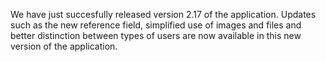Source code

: We have just succesfully released version 2.17 of the application.
Updates such as the new reference field, simplified use of images and
files and better distinction between types of users are now available in
this new version of the application.
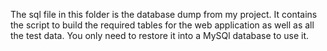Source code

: The sql file in this folder is the database dump from my project. It contains the script to build the required tables for the web application as well as all the test data. You only need to restore it into a MySQl database to use it.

····················

No pictures should appear in the copy. Reproduce exactly the lines from the line containing "2.17 of the application." through the last line of the data, inclusive.

: We have just succesfully released version 2.17 of the application.
Updates such as the new reference field, simplified use of images and
files and better distinction between types of users are now available in
this new version of the application.
Source code

: The sql file in this folder is the database dump from my project. It contains the script to build the required tables for the web application as well as all the test data. You only need to restore it into a MySQl database to use it.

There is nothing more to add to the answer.